Ivy Tiller: Vicar’s Daughter, Squirrel Killer (★★☆☆☆) by Bea Roberts gets off to a sharp start. Ivy is a single-minded woman on a mission, dedicated to making her Devon village a haven for endangered red squirrels. She shows a stomach-churning power point about squirrel pox and weeping ulcers to, it turns out, a primary school class. As Ivy, Jenny Rainsford stuffs her cheeks full of the character’s quiddities: her military zeal and unexamined grief, her alarming tableau of a stuffed grey squirrel terrorising Sylvanian family figures (“It’s very hard to learn taxidermy off of YouTube”).
“This land should be fecund with reds,” Ivy urges, but her conservation scheme mostly involves culling the abundant grey squirrels – she pegs out eviscerated hides in her living room, and someone on the props team has had fun making miniature innards. In a community that is tight but rarely warm, this extreme commitment to native species over supposed invaders serves as a metaphor for narrow-minded localism, but the play works best as a tour of Ivy’s unhappy singularity.
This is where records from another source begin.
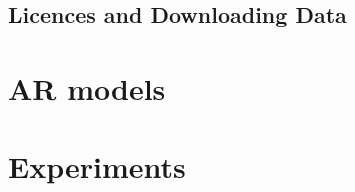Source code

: \subsection{Licences and Downloading Data} \label{sec:downloading_data}

\section{AR models}

\section{Experiments}







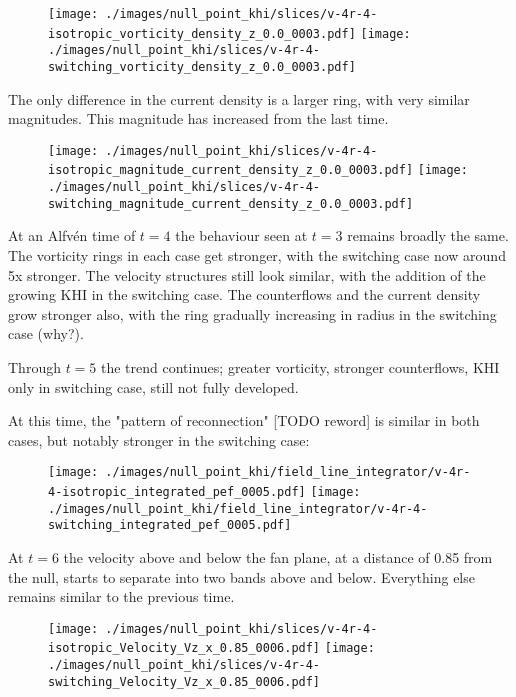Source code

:\begin{figure}[H]
  \centering
  \texttt{[image: ./images/null\_point\_khi/slices/v-4r-4-isotropic\_vorticity\_density\_z\_0.0\_0003.pdf]}
  \texttt{[image: ./images/null\_point\_khi/slices/v-4r-4-switching\_vorticity\_density\_z\_0.0\_0003.pdf]}
\end{figure}

The only difference in the current density is a larger ring, with very similar magnitudes. This magnitude has increased from the last time.

\begin{figure}[H]
  \centering
  \texttt{[image: ./images/null\_point\_khi/slices/v-4r-4-isotropic\_magnitude\_current\_density\_z\_0.0\_0003.pdf]}
  \texttt{[image: ./images/null\_point\_khi/slices/v-4r-4-switching\_magnitude\_current\_density\_z\_0.0\_0003.pdf]}
\end{figure}

At an Alfv\'en time of $t=4$ the behaviour seen at $t=3$ remains  broadly the same. The vorticity rings in each case get stronger, with the switching case now around 5x stronger. The velocity structures still look similar, with the addition of the growing KHI in the switching case. The counterflows and the current density grow stronger also, with the ring gradually increasing in radius in the switching case (why?).

Through $t=5$ the trend continues; greater vorticity, stronger counterflows, KHI only in switching case, still not fully developed.

At this time, the "pattern of reconnection" [TODO reword] is similar in both cases, but notably stronger in the switching case:

\begin{figure}[H]
  \centering
  \texttt{[image: ./images/null\_point\_khi/field\_line\_integrator/v-4r-4-isotropic\_integrated\_pef\_0005.pdf]}
  \texttt{[image: ./images/null\_point\_khi/field\_line\_integrator/v-4r-4-switching\_integrated\_pef\_0005.pdf]}
\end{figure}

At $t=6$ the velocity above and below the fan plane, at a distance of 0.85 from the null, starts to separate into two bands above and below. Everything else remains similar to the previous time.

\begin{figure}[H]
  \centering
  \texttt{[image: ./images/null\_point\_khi/slices/v-4r-4-isotropic\_Velocity\_Vz\_x\_0.85\_0006.pdf]}
  \texttt{[image: ./images/null\_point\_khi/slices/v-4r-4-switching\_Velocity\_Vz\_x\_0.85\_0006.pdf]}
\end{figure}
There are fine actors here – Jade Ogugua and Alex Bhat are spirited in both plays – but neither director does their text many favours. Caitlin McLeod’s production of Ivy Tiller is laboriously sprightly, with prolonged mime scene changes, while Guy Jones can’t find a consistent register for O, Island! In both, actors are goaded into cartoonish exaggeration.
Nina Segal’s O, Island! (★★☆☆☆) begins with a flood, as an innocuous river rises and turns a placid village (or “very, very, very small town”) into an embattled island. Bhat’s Boris-a-like local MP braves the waters in pyjamas and epaulettes, but can’t persuade residents to embrace his photo opportunity rescue mission. Instead, sedate, elderly Margaret (Linda Broughton) unleashes a pungent speech excoriating the political elite, “who affect genteel airs but in fact rule only with impunity and violence”. It moves her fellow citizens to oust the MP and elect her to lead the newly isolated community.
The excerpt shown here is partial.